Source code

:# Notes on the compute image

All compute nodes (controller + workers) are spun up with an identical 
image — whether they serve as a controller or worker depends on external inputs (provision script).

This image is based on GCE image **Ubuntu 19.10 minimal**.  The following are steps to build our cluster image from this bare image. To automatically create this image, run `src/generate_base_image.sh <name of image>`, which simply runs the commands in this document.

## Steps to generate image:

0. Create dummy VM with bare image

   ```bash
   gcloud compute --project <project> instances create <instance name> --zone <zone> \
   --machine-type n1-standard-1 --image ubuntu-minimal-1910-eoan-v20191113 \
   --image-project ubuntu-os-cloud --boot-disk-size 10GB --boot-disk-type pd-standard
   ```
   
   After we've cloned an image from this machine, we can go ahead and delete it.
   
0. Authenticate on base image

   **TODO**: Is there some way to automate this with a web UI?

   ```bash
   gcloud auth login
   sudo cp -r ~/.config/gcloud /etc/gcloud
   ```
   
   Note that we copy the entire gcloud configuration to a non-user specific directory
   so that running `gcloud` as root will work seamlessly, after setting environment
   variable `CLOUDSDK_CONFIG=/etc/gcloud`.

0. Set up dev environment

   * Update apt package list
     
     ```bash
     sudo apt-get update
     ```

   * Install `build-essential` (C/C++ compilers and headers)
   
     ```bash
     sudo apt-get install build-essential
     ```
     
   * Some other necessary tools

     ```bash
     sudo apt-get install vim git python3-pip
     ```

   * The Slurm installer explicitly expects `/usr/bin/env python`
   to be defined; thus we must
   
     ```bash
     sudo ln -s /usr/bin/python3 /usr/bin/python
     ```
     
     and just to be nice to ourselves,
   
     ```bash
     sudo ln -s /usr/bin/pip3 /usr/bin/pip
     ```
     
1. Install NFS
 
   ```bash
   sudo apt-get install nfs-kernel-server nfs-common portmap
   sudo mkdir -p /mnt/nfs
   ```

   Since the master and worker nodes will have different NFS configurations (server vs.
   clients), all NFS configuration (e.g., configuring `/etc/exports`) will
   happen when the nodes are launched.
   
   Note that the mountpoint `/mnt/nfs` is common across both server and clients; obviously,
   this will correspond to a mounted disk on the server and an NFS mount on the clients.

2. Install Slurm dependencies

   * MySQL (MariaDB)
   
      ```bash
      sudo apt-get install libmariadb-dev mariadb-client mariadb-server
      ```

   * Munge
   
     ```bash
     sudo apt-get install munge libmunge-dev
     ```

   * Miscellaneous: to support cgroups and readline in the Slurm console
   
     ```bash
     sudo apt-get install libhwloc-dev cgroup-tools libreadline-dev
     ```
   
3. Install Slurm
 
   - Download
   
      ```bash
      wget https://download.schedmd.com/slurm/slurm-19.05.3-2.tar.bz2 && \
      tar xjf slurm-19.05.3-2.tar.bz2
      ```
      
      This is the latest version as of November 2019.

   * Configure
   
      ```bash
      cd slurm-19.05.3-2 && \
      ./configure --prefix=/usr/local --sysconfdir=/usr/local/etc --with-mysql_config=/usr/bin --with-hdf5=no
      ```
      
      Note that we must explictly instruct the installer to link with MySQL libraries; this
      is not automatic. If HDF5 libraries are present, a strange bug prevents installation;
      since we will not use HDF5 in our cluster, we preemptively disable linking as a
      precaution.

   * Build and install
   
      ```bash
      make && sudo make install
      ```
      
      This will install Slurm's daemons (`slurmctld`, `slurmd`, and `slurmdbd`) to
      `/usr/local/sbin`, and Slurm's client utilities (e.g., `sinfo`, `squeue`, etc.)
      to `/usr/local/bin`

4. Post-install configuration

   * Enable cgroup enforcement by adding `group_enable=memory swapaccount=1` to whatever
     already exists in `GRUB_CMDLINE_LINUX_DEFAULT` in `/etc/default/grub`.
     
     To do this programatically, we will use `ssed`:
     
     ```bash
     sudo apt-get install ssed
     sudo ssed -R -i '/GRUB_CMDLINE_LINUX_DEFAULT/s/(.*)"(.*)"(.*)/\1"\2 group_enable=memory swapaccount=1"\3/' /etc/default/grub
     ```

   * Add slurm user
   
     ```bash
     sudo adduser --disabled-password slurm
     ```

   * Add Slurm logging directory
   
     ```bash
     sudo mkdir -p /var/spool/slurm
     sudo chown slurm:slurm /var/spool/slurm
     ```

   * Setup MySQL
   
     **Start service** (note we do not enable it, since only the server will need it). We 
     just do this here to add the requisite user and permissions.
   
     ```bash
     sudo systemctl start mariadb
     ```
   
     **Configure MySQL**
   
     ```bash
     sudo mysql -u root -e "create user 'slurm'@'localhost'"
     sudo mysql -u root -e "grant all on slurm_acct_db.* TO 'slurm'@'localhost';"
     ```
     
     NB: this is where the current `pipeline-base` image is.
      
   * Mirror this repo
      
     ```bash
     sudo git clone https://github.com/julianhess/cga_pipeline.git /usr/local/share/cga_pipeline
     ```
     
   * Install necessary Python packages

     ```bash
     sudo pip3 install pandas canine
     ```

■ ■ ■ ■ ■

● **REQUIRED ACTION**
If a line of the records includes the string "common", copy it out.

● **TASK OUTPUT**
   sudo apt-get install nfs-kernel-server nfs-common portmap
   Note that the mountpoint `/mnt/nfs` is common across both server and clients; obviously,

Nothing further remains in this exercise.